South Africa enjoys a diversified economy. A constituent of the ‘BRICS’ association (Brazil, Russia, India, China, South Africa), it is characterised by comparatively wealthy cities and poor hinterlands. Cape Town accounts for 6.9% of South Africa’s population, but generates 10.6% of the country’s GDP.
At the national level, GDP grew by 1.5% in 2014 and unemployment is high, at 25%. In spite of challenging economic conditions, the property market is robust and house prices remain buoyant. The domestic residential market quickly recovered from the downturn caused by the global financial crisis and steadily gained momentum from 2011.
A weak rand puts dollar and sterling buyers in an especially strong position.

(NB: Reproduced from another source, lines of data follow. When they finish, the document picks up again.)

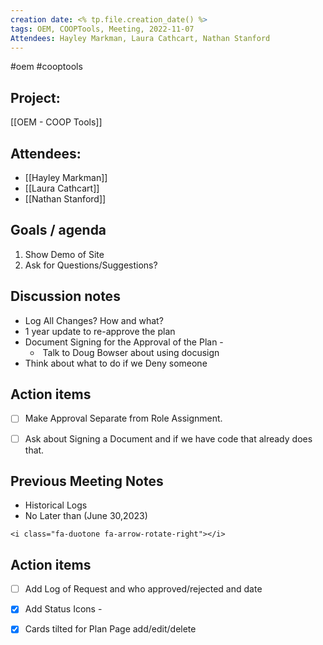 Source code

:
 ```yaml
---
creation date: <% tp.file.creation_date() %>
tags: OEM, COOPTools, Meeting, 2022-11-07
Attendees: Hayley Markman, Laura Cathcart, Nathan Stanford
---
```

#oem #cooptools 

## Project:
[[OEM - COOP Tools]]

## Attendees:
* [[Hayley Markman]]
* [[Laura Cathcart]]
* [[Nathan Stanford]]

## Goals / agenda 
1. Show Demo of Site
2. Ask for Questions/Suggestions?

## Discussion notes
* Log All Changes? How and what?
* 1 year update to re-approve the plan
* Document Signing for the Approval of the Plan -
	*  Talk to Doug Bowser about using docusign
* Think about what to do if we Deny someone

## Action items
- [ ]  Make Approval Separate from Role Assignment.
- [ ] Ask about Signing a Document and if we have code that already does that.


## Previous Meeting Notes
- Historical Logs
- No Later than (June 30,2023)

```
<i class="fa-duotone fa-arrow-rotate-right"></i>
```

## Action items
 
- [ ] Add Log of Request and who approved/rejected and date
- [x] Add Status Icons - 
- [x] Cards tilted for Plan Page add/edit/delete


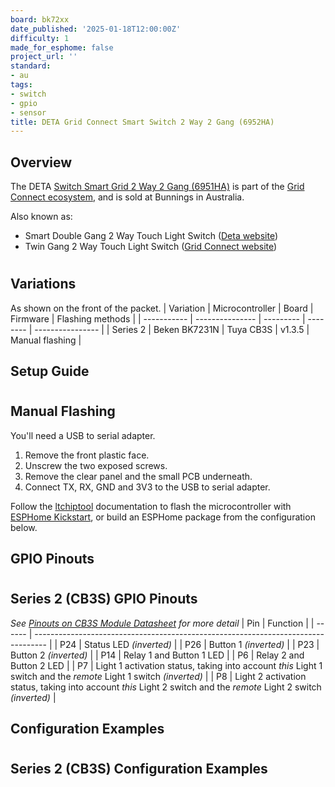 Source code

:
```yaml
---
board: bk72xx
date_published: '2025-01-18T12:00:00Z'
difficulty: 1
made_for_esphome: false
project_url: ''
standard:
- au
tags:
- switch
- gpio
- sensor
title: DETA Grid Connect Smart Switch 2 Way 2 Gang (6952HA)
---
```


## Overview

The DETA [Switch Smart Grid 2 Way 2 Gang (6951HA)](https://www.bunnings.com.au/deta-switch-smart-grid-2-way-2-gang_p0346911) is part of the [Grid Connect ecosystem](https://grid-connect.com.au/), and is sold at Bunnings in Australia.

Also known as:
- Smart Double Gang 2 Way Touch Light Switch ([Deta website](https://detaelectrical.com.au/product/deta-grid-connect-smart-double-gang-2-way-touch-light-switch/))
- Twin Gang 2 Way Touch Light Switch ([Grid Connect website](https://grid-connect.com.au/download/6952ha/))
#

## Variations

As shown on the front of the packet.
| Variation   | Microcontroller | Board     | Firmware | Flashing methods |
| ----------- | --------------- | --------- | -------- | ---------------- |
| Series 2    | Beken BK7231N   | Tuya CB3S | v1.3.5   | Manual flashing  |

## Setup Guide

#

## Manual Flashing

You'll need a USB to serial adapter.
1. Remove the front plastic face.
2. Unscrew the two exposed screws.
3. Remove the clear panel and the small PCB underneath.
4. Connect TX, RX, GND and 3V3 to the USB to serial adapter.

Follow the [ltchiptool](https://github.com/libretiny-eu/ltchiptool) documentation to flash the microcontroller with [ESPHome Kickstart](https://github.com/libretiny-eu/esphome-kickstart/releases), or build an ESPHome package from the configuration below.

## GPIO Pinouts

#

## Series 2 (CB3S) GPIO Pinouts

_See [Pinouts on CB3S Module Datasheet](https://developer.tuya.com/en/docs/iot/cb3s?id=Kai94mec0s076#title-5-Pin%20definition) for more detail_
| Pin    | Function                                                                          |
| ------ | --------------------------------------------------------------------------------- |
| P24    | Status LED  _(inverted)_ |
| P26    | Button 1 _(inverted)_ |
| P23    | Button 2 _(inverted)_ |
| P14    | Relay 1 and Button 1 LED |
| P6    | Relay 2 and Button 2 LED |
| P7     | Light 1 activation status, taking into account _this_ Light 1 switch and the _remote_ Light 1 switch _(inverted)_     |
| P8     | Light 2 activation status, taking into account _this_ Light 2 switch and the _remote_ Light 2 switch _(inverted)_     |

## Configuration Examples

#

## Series 2 (CB3S) Configuration Examples

#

Since a 2011 peak it has dropped some 52% to the dollar, and 56% to sterling as of July 2015 making the South African residential market particularly appealing to these purchasers.
Foreign investment has been seen across all sectors, notably in farmland where it has led to the introduction of the Land Holdings Bill, which limits the length of long-term leaseholds available to foreigners. Recent government rhetoric around more extensive reforms has led to uncertainty in the market. Around 7% of land in South Africa is currently owned by foreign nationals, up from less than 5% a decade ago.
Low interest rates, a modest improvement in household disposable income and a marginal strengthening of the overall economy suggest average house price inflation will be in high single digits this year.